TASK DIRECTIONS: Across all the lines of the following material, count those that include the word "menu" and give only the result.

....

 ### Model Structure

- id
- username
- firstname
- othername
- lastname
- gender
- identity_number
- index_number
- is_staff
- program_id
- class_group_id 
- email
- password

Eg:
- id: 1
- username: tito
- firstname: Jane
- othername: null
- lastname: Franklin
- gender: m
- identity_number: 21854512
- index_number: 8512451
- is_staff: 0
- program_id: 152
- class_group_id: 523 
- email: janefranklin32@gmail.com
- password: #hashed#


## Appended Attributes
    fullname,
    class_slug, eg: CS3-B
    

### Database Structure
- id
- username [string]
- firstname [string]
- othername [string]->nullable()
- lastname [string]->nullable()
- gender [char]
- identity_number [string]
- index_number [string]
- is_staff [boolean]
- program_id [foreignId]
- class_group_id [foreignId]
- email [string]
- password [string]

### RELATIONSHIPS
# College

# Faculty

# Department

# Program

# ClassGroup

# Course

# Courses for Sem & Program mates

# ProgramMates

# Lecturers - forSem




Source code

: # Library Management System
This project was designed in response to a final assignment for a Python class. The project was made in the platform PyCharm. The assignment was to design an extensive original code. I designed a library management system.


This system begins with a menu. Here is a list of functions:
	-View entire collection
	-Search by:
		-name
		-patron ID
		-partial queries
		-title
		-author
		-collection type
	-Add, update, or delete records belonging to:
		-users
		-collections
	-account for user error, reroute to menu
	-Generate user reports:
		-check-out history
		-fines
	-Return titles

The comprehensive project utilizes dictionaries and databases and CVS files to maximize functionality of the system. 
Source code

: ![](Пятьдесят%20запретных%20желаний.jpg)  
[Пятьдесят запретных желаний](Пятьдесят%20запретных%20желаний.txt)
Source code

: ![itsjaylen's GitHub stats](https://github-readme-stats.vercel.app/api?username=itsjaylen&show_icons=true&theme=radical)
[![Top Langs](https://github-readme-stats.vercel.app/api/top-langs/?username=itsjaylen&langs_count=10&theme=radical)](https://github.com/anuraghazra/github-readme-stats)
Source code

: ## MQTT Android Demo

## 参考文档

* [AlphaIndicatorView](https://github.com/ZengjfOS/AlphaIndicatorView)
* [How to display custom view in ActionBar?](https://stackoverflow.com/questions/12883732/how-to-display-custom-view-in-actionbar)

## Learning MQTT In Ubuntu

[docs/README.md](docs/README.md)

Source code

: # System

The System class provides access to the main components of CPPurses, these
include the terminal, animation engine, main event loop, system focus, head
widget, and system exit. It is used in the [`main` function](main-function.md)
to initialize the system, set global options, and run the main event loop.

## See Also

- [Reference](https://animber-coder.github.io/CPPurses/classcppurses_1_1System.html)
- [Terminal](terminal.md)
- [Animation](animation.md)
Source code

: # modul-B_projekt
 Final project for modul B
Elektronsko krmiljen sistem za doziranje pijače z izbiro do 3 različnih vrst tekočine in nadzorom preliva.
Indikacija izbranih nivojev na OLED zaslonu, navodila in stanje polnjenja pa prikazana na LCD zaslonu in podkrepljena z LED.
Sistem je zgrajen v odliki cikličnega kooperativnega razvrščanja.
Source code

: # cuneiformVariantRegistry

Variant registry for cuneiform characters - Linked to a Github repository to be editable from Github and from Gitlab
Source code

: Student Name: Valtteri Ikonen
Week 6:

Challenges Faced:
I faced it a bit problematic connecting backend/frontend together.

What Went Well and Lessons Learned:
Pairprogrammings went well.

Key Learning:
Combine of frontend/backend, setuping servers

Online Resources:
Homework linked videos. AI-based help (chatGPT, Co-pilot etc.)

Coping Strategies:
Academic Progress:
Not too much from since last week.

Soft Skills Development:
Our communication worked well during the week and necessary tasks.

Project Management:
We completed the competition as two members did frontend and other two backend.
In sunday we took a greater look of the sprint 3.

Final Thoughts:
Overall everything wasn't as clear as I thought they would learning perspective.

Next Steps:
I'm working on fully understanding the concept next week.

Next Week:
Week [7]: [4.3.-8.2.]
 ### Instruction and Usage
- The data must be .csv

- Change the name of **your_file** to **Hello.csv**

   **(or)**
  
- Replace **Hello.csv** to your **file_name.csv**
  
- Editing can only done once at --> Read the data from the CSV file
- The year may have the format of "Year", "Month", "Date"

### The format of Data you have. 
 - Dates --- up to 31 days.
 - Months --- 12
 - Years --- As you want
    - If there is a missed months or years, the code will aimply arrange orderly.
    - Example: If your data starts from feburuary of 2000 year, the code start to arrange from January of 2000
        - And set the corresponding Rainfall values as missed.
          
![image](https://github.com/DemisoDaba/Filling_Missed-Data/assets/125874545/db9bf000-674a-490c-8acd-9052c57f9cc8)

....

RESPONSE AREA: 2